Development and Characterization of Recyclable Elastomers via Covalent Adaptable Network

Abstract

The inherently high strength, thermal and solvent stability of thermoset is a consequence of the permanent crosslinking between the polymer chains. However, this permanent crosslink is a doubtful advantage; it does provide strength and thermal stability to the polymeric material, but it also makes the material so thermally stable that it cannot be thermally reprocessed. As a result, new type of crosslink has been developed and implemented into polymeric materials, namely dynamic covalent bonding. The use of dynamic covalent bonds in the crosslinking of polymeric material provides the highly sought-after strength, thermal and solvent resistance as a consequence of crosslinking the chains. Furthermore, the dynamic nature of these crosslinks is added to the reprocessability feature to the polymeric materials as a result of the chemically reversible exchange of these bonds.

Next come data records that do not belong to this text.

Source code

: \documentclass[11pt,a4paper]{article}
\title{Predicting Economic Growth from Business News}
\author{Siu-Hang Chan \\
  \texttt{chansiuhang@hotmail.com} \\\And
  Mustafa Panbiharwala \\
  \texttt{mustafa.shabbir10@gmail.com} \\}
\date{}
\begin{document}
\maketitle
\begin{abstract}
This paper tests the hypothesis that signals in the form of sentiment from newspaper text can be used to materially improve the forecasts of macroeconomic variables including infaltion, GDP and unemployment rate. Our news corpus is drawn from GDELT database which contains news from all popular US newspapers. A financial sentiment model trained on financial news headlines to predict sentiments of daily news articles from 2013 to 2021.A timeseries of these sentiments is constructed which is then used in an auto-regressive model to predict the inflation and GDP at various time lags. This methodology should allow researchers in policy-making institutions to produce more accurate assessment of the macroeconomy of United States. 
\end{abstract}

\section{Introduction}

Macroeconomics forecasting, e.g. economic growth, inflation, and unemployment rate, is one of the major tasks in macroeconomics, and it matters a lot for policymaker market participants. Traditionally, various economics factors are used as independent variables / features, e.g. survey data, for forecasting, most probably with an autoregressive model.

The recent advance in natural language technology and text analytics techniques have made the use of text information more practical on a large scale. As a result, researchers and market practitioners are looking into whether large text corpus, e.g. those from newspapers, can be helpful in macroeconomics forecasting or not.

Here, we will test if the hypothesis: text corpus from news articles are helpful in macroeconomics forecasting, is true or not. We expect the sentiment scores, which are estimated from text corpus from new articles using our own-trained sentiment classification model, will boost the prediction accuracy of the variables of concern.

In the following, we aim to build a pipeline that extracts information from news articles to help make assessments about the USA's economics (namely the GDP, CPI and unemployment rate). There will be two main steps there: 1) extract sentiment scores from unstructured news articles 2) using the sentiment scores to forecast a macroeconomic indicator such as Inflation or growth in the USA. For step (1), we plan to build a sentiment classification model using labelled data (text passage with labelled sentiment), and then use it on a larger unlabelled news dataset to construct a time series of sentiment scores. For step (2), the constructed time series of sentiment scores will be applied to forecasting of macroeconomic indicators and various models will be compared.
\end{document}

Ultimately, the implementation of the dynamic bond into the crosslinking of polymers create another type of polymer network that are responsive to their environment, commonly known as covalent adaptable networks (CANs). CANs have been implemented widely to improve some polymer networks properties such as reprocessability, recyclability, and self-healability. However, there is still room for improvement in the field of CANs, especially in tuning their mechanical properties i.e., improving tensile strength and elongation while maintaining good dynamicity. In this the dissertation, a fundamental study of the dynamicity of thiol-yne based small molecule models was executed. Furthermore, novel CANs with controllable thermomechanical properties were successfully synthesised and characterised. Finally, a series of novel bio-based CANs with tunable thermomechanical properties were also successfully synthesised and characterised.